Adam Savage, maker, editor-in-chief of Tested.com
For Savage, a sudden moment of understanding brings a rush of endorphins. He’s always looking for that feeling. He told the audience that leaving with more questions than they arrived with is what this week of re:MARS is all about.
Brent Sherwood, SVP Advanced Development Programs, Blue Origin
Space is our future, Brent Sherwood told the audience. How would our world be different if 100,000 people went to the moon every year? Ultimately, Sherwood sees millions of people traveling into space for new experiences, to build new businesses, and even new homes. It’s closer than you might think.

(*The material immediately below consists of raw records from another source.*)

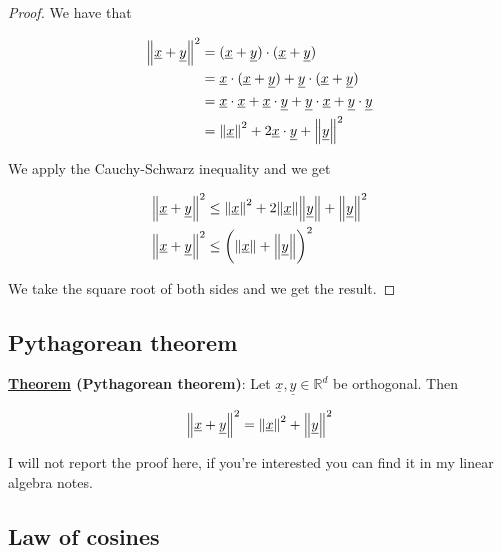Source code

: \documentclass[10pt]{extarticle}
\newcommand{\R}{\mathbb{R}}
\begin{document}
\begin{proof}
    We have that

    \begin{align*}
        \norm{\underline{x} + \underline{y}}^2 & = (\underline{x} + \underline{y}) \cdot (\underline{x} + \underline{y})                                                                         \\
                                               & = \underline{x} \cdot (\underline{x} + \underline{y}) + \underline{y} \cdot (\underline{x} + \underline{y})                                     \\
                                               & = \underline{x} \cdot \underline{x} + \underline{x} \cdot \underline{y} + \underline{y} \cdot \underline{x} + \underline{y} \cdot \underline{y} \\
                                               & = \norm{\underline{x}}^2 + 2 \underline{x} \cdot \underline{y} + \norm{\underline{y}}^2
    \end{align*}

    We apply the Cauchy-Schwarz inequality and we get

    \begin{align*}
        \norm{\underline{x} + \underline{y}}^2 & \leq \norm{\underline{x}}^2 + 2 \norm{\underline{x}} \norm{\underline{y}} + \norm{\underline{y}}^2 \\
        \norm{\underline{x} + \underline{y}}^2 & \leq \left(\norm{\underline{x}} + \norm{\underline{y}}\right)^2
    \end{align*}

    We take the square root of both sides and we get the result.
\end{proof}

\subsection{Pythagorean theorem}

\textbf{\underline{Theorem} (Pythagorean theorem)}: Let $\underline{x}, \underline{y} \in \R^d$ be orthogonal. Then

$$
    \norm{\underline{x} + \underline{y}}^2 = \norm{\underline{x}}^2 + \norm{\underline{y}}^2
$$

I will not report the proof here, if you're interested you can find it in my linear algebra notes.

\subsection{Law of cosines}
\end{document}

Shohini Ghose, physicist, founding director, Laurier Centre for Women in Science
Here is a head scratcher, how quantum is quantum? Ghose guided the audience through the promise of quantum computing, from how it’s helping us understand the fundamental laws of nature, to protecting people against quantum hacking. In the future, Ghose said, for a quantum hacker to crack quantum security they would need to violate the laws of physics. And so far, that has proven impossible to pull off.
James Crawford, founder, chairman, and CTO, Orbital Insight
If you wanted to look at all the satellite data available, you would need 8 million people analyzing all day, every day. Crawford and his company want to use data and AI to give people and companies insight from all that data into the things you can’t see.
Jesse Levinson, CTO, Zoox
According to Levinson, autonomous vehicles are a once-in-a-lifetime opportunity to transform mobility. But making them safe enough to carry people—not just pizzas—is a truly difficult problem to solve. With a whole lot of smart sensors, data, and testing Levinson and the Zoox team are getting close.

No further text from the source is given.